Aquella noche, pude observar la gracia y belleza, pero esta vez no eran de las montañas, los sembradíos, las iglesias coloniales o la árida tierra de un pueblo lejano y olvidado de Oruro, simplemente fue la sonrisa inocente y las pupilas de niñas que fantaseaban en el escenario al escuchar la música de sus películas favoritas, como Aladino, Blanca Nieves y los Siete Enanitos, la Sirenita, el Libro de la Selva, Tarzán, y muchas otros cortometrajes.

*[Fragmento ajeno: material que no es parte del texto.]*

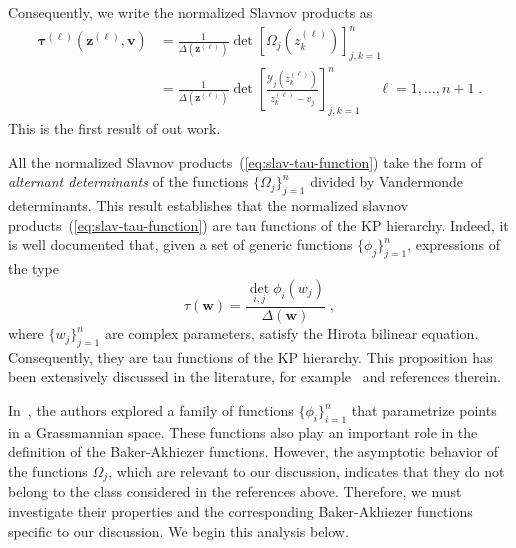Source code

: \documentclass[a4paper,12pt]{amsart}
\begin{document}
Consequently, we write the normalized Slavnov products as 
\begin{equation}
\begin{split}
\label{eq:slav-tau-function}
  \bm{\tau}^{(\ell)}(\bm{z}^{(\ell)}, \bm{v})
  & = \frac{1}{\Delta(\bm{z^{(\ell)}})} \det[\Omega_j(z^{(\ell)}_k) ]_{j,k=1}^n \\
  & = \frac{1}{\Delta(\bm{z}^{(\ell)})} \det\left[\frac{\mathcal{Y}_j(z^{(\ell)}_k)}{z^{(\ell)}_k - v_j} \right]_{j,k=1}^n
  \; \quad \ell = 1, \dots, n+1 \; .
\end{split}
\end{equation}
This is the first result of out work. 

All the normalized Slavnov products~(\ref{eq:slav-tau-function}) take
the form of \emph{alternant determinants} of the functions
\(\{\Omega_j\}_{j=1}^n\) divided by Vandermonde determinants.  This
result establishes that the normalized slavnov
products~(\ref{eq:slav-tau-function}) are tau functions of the KP
hierarchy. Indeed, it is well documented that, given a set of generic
functions \(\{\phi_j\}_{j=1}^n\), expressions of the type
\begin{equation}
\tau(\bm{w}) =
\frac{\det_{i,j} \phi_i(w_j)}{\Delta(\bm{w})}\; ,
\end{equation}
where \(\{w_j\}_{j=1}^n\) are complex parameters, satisfy the Hirota
bilinear equation. Consequently, they are tau functions of the KP
hierarchy.  This proposition has been extensively discussed in the
literature, for example~\cite{Segal:1985aga, Kharchev:1991cy,
  Araujo:2021ghu} and references therein.

In~\cite{Segal:1985aga, Kharchev:1991cy, Alexandrov:2014cwa}, the
authors explored a family of functions \(\{ \phi_i\}_{i=1}^n\) that
parametrize points in a Grassmannian space. These functions also play
an important role in the definition of the Baker-Akhiezer
functions. However, the asymptotic behavior of the functions
\(\Omega_j\), which are relevant to our discussion, indicates that
they do not belong to the class considered in the references above.
Therefore, we must investigate their properties and the corresponding
Baker-Akhiezer functions specific to our discussion.  We begin this
analysis below.
\end{document}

Las estrellas parpadeaban, bueno eso parecía, pero en realidad eran las luces de las cámaras digitales de familiares que debían transformarse en contorsionistas para lograr la mejor fotografía de las bailarinas.

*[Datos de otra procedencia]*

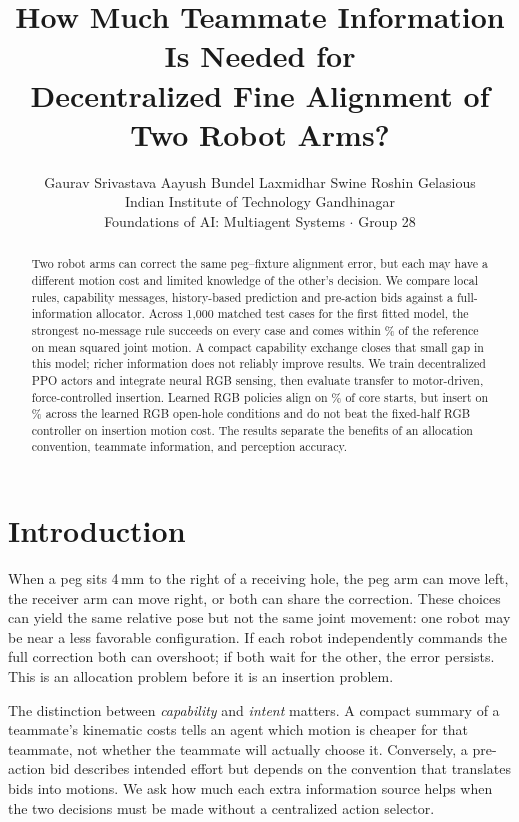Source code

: \documentclass{article}
\title{How Much Teammate Information Is Needed for\texorpdfstring{\\}{ }Decentralized Fine Alignment of Two Robot Arms?}
\author{Gaurav Srivastava \quad Aayush Bundel \quad Laxmidhar Swine \quad Roshin Gelasious\\[.4em]
Indian Institute of Technology Gandhinagar\\
Foundations of AI: Multiagent Systems \enspace $\cdot$ \enspace Group 28}
\begin{document}
\maketitle
\thispagestyle{empty}
\begin{abstract}
Two robot arms can correct the same peg--fixture alignment error, but each may have a different motion cost and limited knowledge of the other's decision. We compare local rules, capability messages, history-based prediction and pre-action bids against a full-information allocator. Across 1,000 matched test cases for the first fitted model, the strongest no-message rule succeeds on every case and comes within \LocalGap\% of the reference on mean squared joint motion. A compact capability exchange closes that small gap in this model; richer information does not reliably improve results. We train decentralized PPO actors and integrate neural RGB sensing, then evaluate transfer to motor-driven, force-controlled insertion. Learned RGB policies align on \RgbAlignRange\% of core starts, but insert on \LearnedContactRange\% across the learned RGB open-hole conditions and do not beat the fixed-half RGB controller on insertion motion cost. The results separate the benefits of an allocation convention, teammate information, and perception accuracy.
\end{abstract}

\section{Introduction}
When a peg sits 4\,mm to the right of a receiving hole, the peg arm can move left, the receiver arm can move right, or both can share the correction. These choices can yield the same relative pose but not the same joint movement: one robot may be near a less favorable configuration. If each robot independently commands the full correction both can overshoot; if both wait for the other, the error persists. This is an allocation problem before it is an insertion problem.

The distinction between \emph{capability} and \emph{intent} matters. A compact summary of a teammate's kinematic costs tells an agent which motion is cheaper for that teammate, not whether the teammate will actually choose it. Conversely, a pre-action bid describes intended effort but depends on the convention that translates bids into motions. We ask how much each extra information source helps when the two decisions must be made without a centralized action selector.
\end{document}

En cambio yo, sólo estaba ahí hipnotizada por el gesto amable de una niña bonachona, quien utilizaba un traje de enano y se movía por el salón tan alegre, que sus mejillas sonrosadas en su blanca tez inspiraban ternura.
Pero luego hubo otra niña, sólo tenía tres años, era una frágil criatura que bailaba con tal sincronía, que capturaba la atención, coqueta, de ojos pícaros, delgada, pero muy ágil y vivaz.
Aquella noche pude observar uno de los mayores encantos que tiene este país, la dulzura de una infancia febril, un mundo de ensueño, combinado con música, baile, hermosos vestidos de colores pastel y sobre todo, fantasía.